### WHAT TO DO
Pull every line with "article" from the entries below.

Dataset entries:
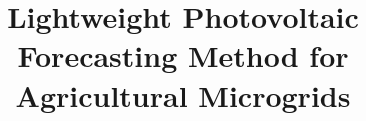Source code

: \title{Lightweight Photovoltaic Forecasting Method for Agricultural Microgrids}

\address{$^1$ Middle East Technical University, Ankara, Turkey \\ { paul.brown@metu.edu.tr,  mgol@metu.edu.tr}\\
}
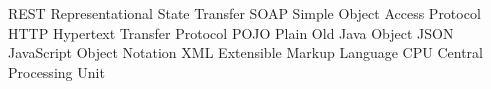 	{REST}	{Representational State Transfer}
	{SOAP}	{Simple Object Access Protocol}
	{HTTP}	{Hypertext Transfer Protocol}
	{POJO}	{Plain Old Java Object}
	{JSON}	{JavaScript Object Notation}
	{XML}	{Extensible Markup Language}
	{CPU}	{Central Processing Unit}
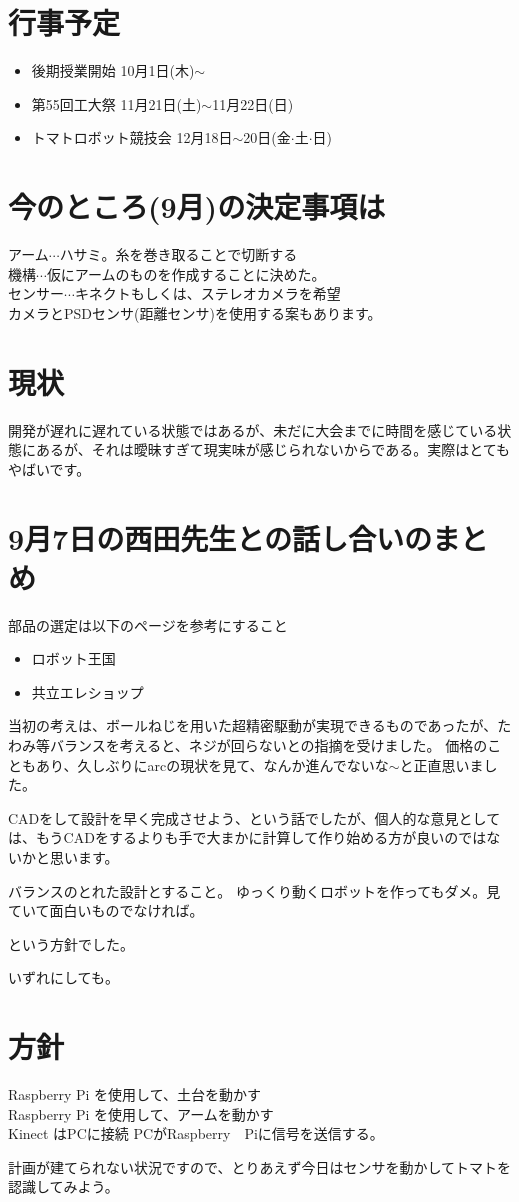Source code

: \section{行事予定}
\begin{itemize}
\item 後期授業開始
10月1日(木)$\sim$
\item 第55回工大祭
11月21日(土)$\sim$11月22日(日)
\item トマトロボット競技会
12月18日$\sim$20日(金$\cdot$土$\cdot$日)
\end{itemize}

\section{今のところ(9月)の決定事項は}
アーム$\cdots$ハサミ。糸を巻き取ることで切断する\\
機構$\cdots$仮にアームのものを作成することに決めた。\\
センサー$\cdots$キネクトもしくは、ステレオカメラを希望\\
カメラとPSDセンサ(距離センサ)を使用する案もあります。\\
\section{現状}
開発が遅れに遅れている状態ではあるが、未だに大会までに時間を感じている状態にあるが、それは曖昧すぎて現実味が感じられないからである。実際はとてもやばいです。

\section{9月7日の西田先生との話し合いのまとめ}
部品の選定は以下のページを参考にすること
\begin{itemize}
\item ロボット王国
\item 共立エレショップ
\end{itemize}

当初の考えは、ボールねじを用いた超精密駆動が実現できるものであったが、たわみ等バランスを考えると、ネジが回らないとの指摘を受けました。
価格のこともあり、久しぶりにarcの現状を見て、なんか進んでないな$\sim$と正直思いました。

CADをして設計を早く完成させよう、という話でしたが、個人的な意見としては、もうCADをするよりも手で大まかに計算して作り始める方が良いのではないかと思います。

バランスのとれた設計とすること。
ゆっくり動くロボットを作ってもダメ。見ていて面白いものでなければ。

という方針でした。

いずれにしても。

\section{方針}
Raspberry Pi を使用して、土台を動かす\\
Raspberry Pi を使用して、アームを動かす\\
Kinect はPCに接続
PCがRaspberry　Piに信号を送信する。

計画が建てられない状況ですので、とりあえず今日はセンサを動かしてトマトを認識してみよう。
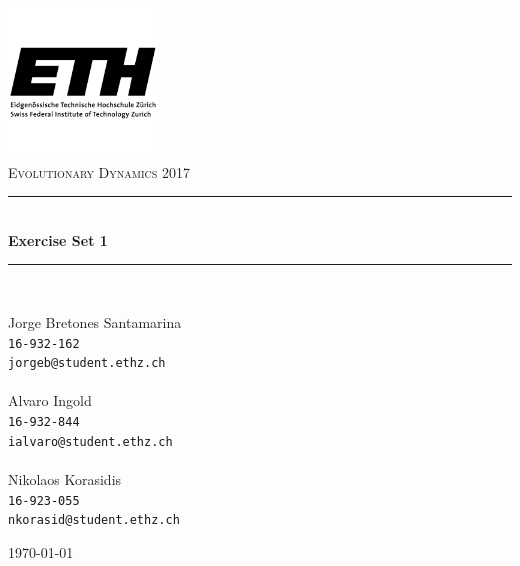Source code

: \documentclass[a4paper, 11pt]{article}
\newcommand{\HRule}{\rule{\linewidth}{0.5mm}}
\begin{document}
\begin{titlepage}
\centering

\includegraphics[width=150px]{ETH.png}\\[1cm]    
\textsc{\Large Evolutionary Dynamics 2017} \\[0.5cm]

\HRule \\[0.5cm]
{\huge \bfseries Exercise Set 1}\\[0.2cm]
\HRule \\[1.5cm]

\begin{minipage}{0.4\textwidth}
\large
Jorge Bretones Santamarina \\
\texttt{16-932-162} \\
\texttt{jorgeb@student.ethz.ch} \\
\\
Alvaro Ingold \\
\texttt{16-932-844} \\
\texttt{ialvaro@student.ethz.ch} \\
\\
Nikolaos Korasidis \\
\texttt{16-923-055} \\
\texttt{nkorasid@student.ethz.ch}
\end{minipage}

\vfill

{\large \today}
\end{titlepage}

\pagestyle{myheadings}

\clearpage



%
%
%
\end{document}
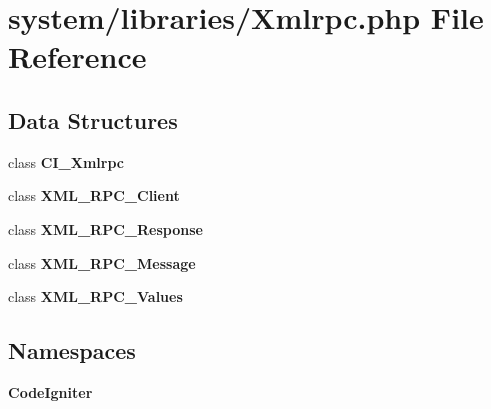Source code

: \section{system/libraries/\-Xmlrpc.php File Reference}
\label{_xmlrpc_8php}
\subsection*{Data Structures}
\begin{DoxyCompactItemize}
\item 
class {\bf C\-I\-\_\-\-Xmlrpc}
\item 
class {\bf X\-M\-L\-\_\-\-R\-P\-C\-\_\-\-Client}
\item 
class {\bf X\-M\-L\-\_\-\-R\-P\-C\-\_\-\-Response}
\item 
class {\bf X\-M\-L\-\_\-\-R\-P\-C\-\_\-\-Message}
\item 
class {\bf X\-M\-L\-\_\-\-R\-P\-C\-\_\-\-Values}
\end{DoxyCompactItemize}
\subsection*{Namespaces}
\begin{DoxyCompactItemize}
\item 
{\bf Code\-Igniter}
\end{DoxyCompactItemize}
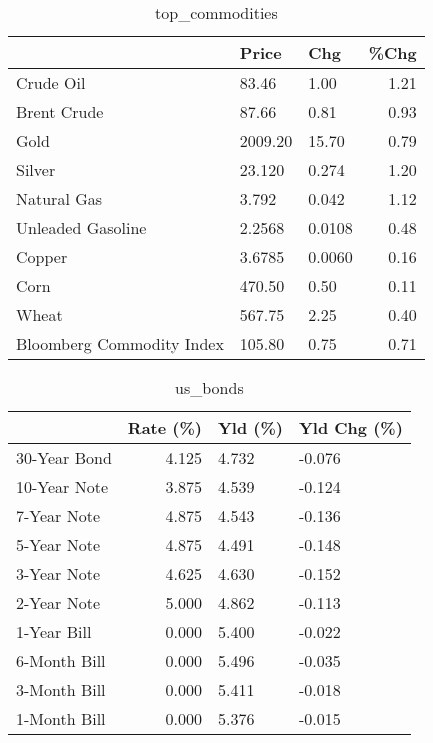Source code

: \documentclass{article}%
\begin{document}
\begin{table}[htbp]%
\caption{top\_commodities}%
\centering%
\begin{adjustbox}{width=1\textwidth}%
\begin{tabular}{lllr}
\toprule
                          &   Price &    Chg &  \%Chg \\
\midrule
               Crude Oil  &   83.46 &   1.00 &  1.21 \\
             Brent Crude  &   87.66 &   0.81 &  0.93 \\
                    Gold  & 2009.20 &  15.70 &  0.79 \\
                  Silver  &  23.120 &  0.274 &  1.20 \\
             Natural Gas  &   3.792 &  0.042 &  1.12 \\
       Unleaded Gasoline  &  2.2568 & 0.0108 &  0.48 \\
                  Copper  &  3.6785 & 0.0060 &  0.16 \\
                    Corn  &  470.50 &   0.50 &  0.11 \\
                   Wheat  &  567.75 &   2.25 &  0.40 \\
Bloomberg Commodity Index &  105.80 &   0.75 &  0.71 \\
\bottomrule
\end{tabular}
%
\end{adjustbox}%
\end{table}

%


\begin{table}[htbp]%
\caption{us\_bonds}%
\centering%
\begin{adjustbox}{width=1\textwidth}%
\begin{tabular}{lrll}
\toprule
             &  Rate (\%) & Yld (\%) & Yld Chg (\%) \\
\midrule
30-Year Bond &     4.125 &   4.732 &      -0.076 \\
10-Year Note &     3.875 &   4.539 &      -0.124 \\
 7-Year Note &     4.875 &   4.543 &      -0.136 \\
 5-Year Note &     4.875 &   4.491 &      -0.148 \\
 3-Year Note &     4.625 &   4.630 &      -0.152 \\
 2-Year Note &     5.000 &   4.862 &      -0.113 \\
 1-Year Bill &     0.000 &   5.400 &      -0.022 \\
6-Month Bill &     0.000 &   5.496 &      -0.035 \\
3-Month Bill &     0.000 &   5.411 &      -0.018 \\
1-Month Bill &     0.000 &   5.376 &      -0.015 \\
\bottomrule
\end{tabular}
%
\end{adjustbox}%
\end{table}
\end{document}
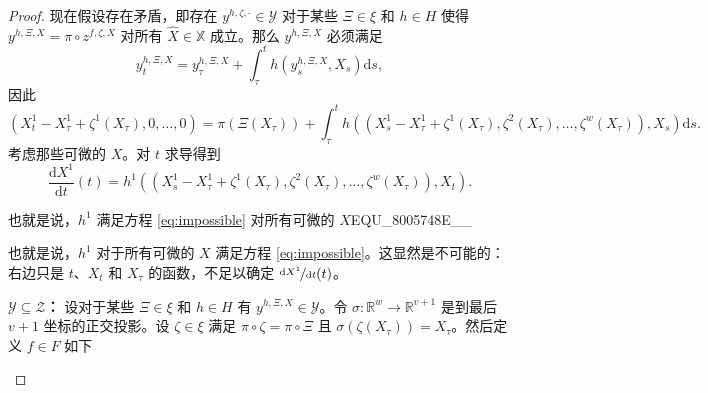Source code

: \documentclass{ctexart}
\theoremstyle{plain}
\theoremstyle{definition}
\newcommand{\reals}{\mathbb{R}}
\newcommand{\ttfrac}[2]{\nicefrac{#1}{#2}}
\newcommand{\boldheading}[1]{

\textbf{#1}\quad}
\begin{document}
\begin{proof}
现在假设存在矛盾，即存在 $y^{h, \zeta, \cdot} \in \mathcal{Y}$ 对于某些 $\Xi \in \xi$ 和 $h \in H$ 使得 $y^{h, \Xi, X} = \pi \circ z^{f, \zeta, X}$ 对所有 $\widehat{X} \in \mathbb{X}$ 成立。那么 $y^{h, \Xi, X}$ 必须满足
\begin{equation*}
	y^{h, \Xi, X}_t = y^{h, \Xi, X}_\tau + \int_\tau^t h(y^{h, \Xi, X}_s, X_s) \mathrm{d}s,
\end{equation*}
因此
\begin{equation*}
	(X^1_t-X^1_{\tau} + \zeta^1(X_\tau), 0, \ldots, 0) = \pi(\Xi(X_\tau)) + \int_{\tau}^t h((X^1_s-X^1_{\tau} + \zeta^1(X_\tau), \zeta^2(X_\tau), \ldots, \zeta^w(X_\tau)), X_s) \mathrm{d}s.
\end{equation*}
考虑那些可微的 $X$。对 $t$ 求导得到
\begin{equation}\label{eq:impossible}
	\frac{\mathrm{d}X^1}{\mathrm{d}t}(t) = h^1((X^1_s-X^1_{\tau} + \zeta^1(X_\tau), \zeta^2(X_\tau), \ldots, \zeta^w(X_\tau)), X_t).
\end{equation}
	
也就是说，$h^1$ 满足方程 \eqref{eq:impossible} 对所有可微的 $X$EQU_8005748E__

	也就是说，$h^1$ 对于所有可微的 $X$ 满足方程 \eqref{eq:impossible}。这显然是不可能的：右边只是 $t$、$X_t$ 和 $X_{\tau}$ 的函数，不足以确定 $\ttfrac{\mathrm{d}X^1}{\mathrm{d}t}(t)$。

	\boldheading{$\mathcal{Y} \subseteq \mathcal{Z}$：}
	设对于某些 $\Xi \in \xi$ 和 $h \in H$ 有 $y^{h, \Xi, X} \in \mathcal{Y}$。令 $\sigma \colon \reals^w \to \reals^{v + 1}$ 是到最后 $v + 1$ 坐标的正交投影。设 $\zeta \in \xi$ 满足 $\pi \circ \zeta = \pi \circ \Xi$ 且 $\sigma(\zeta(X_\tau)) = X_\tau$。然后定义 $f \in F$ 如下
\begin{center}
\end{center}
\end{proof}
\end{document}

### EXERCISE RESPONSE
: \documentclass[a4paper, 11pt]{article}
: \documentclass{article}%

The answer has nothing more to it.